I'm trying to create a Arima model to forecast impressions(numerical Y variable) based on a keyword.
My table :IOS
| Date | Keyword | Impressions |
|---|---|---|
| 2019-01-01 | Cococola | 51354 |
| 2019-01-01 | Apple | 31231 |
| 2019-01-01 | Samsung | 12412 |
| 2019-01-01 | Mango | |
| 2019-01-01 | Grapes | |
| 2019-01-02 | Cococola | 3124312 |
Can anyone please help me
I have written a code to get it
<groups_iter = np.unique(IOS['Keyword'])
len(groups_iter)
dict_org = {}
dict_pred = {}
group_accuracy = {}
predictions = list()
# Iterate over all groups and get data
# from Dataframe by filtering for specific group
for i in range(len(groups_iter)):
X = IOS[IOS['Keyword'] == groups_iter[i]]['Impressions'].values
size = int(len(X) * 0.70)
train, test = X[0:size], X[size:len(X)]
history = [x for x in train]
# Using ARIMA model here you can also do grid search for best parameters
for t in range(len(test)):
model = ARIMA(history, order = (5, 1, 0))
model_fit = model.fit()
output = model_fit.forecast()
yhat = output[0]
predictions.append(yhat)
obs = test[t]
history.append(obs)
print(groups_iter[i],"Predicted:%f, expected:%f" %(yhat, obs))

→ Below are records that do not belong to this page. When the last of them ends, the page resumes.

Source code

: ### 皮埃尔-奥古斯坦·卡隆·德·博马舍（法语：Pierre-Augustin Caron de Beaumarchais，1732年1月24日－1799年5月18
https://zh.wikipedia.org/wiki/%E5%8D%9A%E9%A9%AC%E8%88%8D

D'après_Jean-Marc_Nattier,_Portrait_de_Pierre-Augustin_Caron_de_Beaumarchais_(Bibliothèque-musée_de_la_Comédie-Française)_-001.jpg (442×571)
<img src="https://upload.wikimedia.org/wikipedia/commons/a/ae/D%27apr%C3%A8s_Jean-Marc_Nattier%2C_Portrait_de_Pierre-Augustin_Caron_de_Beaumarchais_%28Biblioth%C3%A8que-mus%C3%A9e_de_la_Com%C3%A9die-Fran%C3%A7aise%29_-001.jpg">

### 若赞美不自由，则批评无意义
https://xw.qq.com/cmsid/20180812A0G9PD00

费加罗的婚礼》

error = mean_squared_log_error(test, predictions)
dict_org.update({groups_iter[i]: test})
dict_pred.update({groups_iter[i]: test})
print("Group: ", groups_iter[i], "Test MSE:%f"% error)
group_accuracy.update({groups_iter[i]: error})
plt.plot(test)
plt.plot(predictions, color = 'red')
plt.show()
When I'm trying to run the code, I'm getting following error when it runs the 2nd loop:
ValueError Traceback (most recent call last)
Cell In[10], line 19
17 history.append(obs)
18 print(groups_iter[i],"Predicted:%f, expected:%f" %(yhat, obs))
---> 19 error = mean_squared_log_error(test, predictions)
20 dict_org.update({groups_iter[i]: test})
21 dict_pred.update({groups_iter[i]: test})
File ~/anaconda3/lib/python3.11/site-packages/sklearn/metrics/_regression.py:519, in mean_squared_log_error(y_true, y_pred, sample_weight, multioutput, squared)
461 def mean_squared_log_error(
462 y_true, y_pred, *, sample_weight=None, multioutput="uniform_average", squared=True
463 ):
464 """Mean squared logarithmic error regression loss.
465
466 Read more in the :ref:`User Guide <mean_squared_log_error>`.
(...)
517 0.060...
518 """
--> 519 y_type, y_true, y_pred, multioutput = _check_reg_targets(
520 y_true, y_pred, multioutput
521 )
522 check_consistent_length(y_true, y_pred, sample_weight)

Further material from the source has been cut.